If you could travel and stay anywhere in the world, where would it be and why?
I am looking forward to traveling to Hong Kong and mainland China in the near future. We have many business contacts there and they are building emerging eco-systems to support entrepreneurship and innovation, so that’s where I want to be.
Anything else you’d like to say?
In 1999, I earned a master’s degree with a gallery exhibition and thesis on the subject of the black male image as represented in the history of art and media. My research highlighted the efforts of overt racism and institutional bigotry to consistently denigrate and dehumanize our image from the release of the first ever motion picture Birth of A Nation to the early Looney Tunes entertainment I consumed as a child.
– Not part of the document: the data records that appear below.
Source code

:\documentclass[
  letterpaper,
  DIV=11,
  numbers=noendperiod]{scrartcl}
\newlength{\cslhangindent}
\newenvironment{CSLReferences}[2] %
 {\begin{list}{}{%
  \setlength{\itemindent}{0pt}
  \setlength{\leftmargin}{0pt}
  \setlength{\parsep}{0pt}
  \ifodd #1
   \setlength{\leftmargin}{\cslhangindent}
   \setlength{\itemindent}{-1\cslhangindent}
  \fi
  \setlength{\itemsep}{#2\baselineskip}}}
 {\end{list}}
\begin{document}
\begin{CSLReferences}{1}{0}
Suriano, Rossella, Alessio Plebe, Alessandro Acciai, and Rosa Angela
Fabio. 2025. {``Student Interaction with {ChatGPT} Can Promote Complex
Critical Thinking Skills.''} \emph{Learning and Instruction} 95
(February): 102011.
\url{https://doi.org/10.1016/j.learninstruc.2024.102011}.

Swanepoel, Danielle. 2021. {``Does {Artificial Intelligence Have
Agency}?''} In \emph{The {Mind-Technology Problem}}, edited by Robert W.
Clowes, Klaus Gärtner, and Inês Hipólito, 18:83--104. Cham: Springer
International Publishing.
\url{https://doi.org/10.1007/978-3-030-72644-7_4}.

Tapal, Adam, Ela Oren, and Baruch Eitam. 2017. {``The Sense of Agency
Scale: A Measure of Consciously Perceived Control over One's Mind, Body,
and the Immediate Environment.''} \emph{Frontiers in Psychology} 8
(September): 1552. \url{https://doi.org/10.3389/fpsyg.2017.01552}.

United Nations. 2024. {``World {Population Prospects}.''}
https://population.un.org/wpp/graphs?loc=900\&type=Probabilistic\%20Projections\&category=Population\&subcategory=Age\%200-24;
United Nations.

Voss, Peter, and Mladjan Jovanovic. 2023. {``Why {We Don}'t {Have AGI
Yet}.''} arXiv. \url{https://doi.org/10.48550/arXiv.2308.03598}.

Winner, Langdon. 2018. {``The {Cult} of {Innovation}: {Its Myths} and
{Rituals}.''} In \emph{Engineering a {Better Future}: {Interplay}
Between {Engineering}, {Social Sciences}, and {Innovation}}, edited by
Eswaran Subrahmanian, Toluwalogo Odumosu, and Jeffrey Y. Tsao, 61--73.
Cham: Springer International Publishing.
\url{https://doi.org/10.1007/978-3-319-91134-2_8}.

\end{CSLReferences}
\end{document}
Fast forward to the present and I’m proud to say my son not only has a consistent role model in his Dad, but that he lives in a time where we’ve witnessed a black man ascend to the nation’s highest office. That’s important. It’s one thing to be told you’re a giant and a descendant of kings, but it’s another to see it represented before you, because its not only natural to emulate the images that we see, but given enough exposure to those images—whether positive or negative—you’ll eventually believe them.
As follows, I’d like to express my great gratitude to Black Enterprise for bestowing me with the BEMM 100 Men of Distinction Program honor! You have truly showcased men of color in their best light, but more importantly, you have given my son and I the gift of sharing this moment together. I know he will be positively impacted by seeing his Daddy recognized in this special way.